### Task objective
Search the records for "case". Copy every line where it appears.

### Exercise data
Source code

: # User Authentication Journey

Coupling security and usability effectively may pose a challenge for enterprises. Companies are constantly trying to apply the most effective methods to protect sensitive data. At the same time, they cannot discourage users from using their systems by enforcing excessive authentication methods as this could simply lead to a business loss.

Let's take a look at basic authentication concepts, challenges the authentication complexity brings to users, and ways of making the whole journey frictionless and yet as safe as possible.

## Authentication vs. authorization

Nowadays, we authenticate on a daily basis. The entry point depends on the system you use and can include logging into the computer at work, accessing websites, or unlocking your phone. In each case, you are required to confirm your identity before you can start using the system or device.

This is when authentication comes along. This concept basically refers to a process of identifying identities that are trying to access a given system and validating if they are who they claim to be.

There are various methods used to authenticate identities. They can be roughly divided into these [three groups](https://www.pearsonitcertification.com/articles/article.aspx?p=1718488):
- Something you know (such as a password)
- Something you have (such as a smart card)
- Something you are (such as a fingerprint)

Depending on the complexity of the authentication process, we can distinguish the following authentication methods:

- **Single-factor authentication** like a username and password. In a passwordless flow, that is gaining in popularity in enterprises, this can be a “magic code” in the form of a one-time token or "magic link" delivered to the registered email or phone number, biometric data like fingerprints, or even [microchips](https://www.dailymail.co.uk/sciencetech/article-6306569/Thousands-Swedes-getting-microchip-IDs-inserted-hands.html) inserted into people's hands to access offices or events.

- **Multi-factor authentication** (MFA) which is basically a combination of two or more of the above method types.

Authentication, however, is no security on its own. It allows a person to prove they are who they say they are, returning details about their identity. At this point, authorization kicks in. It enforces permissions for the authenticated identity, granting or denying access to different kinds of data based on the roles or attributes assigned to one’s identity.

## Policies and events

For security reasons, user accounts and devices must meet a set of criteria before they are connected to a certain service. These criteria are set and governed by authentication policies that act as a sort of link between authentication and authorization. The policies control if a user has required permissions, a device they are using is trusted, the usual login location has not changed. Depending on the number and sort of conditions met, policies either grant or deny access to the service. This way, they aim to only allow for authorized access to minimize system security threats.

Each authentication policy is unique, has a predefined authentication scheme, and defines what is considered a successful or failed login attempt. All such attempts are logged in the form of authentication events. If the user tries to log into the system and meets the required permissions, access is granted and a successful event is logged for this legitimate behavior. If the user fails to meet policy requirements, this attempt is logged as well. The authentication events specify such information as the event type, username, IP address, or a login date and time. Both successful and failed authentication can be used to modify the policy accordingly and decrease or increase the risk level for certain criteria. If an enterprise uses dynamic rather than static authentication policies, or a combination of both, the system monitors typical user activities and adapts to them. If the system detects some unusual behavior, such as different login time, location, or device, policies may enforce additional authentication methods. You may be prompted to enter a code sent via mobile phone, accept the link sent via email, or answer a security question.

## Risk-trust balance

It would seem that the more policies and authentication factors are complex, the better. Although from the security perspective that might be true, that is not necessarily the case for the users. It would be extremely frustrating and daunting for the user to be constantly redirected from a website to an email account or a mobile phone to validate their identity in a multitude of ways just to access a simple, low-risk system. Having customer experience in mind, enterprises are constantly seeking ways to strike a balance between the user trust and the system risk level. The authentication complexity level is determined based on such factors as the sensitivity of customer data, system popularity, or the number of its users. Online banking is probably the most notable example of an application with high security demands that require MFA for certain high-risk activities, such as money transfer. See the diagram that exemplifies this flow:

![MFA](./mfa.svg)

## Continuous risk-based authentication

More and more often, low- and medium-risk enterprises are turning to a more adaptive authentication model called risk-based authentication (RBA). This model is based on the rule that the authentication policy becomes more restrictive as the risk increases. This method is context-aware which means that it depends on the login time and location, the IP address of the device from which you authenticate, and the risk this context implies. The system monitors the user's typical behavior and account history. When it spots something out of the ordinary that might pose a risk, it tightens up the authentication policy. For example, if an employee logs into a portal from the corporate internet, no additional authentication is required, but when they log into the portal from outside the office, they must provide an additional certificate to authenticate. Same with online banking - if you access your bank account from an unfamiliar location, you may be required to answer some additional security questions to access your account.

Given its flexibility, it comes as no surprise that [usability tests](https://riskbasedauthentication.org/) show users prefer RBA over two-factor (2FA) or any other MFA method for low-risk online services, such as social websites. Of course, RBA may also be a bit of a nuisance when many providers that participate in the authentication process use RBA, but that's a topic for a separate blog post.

### Reply
Nowadays, we authenticate on a daily basis. The entry point depends on the system you use and can include logging into the computer at work, accessing websites, or unlocking your phone. In each case, you are required to confirm your identity before you can start using the system or device.
It would seem that the more policies and authentication factors are complex, the better. Although from the security perspective that might be true, that is not necessarily the case for the users. It would be extremely frustrating and daunting for the user to be constantly redirected from a website to an email account or a mobile phone to validate their identity in a multitude of ways just to access a simple, low-risk system. Having customer experience in mind, enterprises are constantly seeking ways to strike a balance between the user trust and the system risk level. The authentication complexity level is determined based on such factors as the sensitivity of customer data, system popularity, or the number of its users. Online banking is probably the most notable example of an application with high security demands that require MFA for certain high-risk activities, such as money transfer. See the diagram that exemplifies this flow:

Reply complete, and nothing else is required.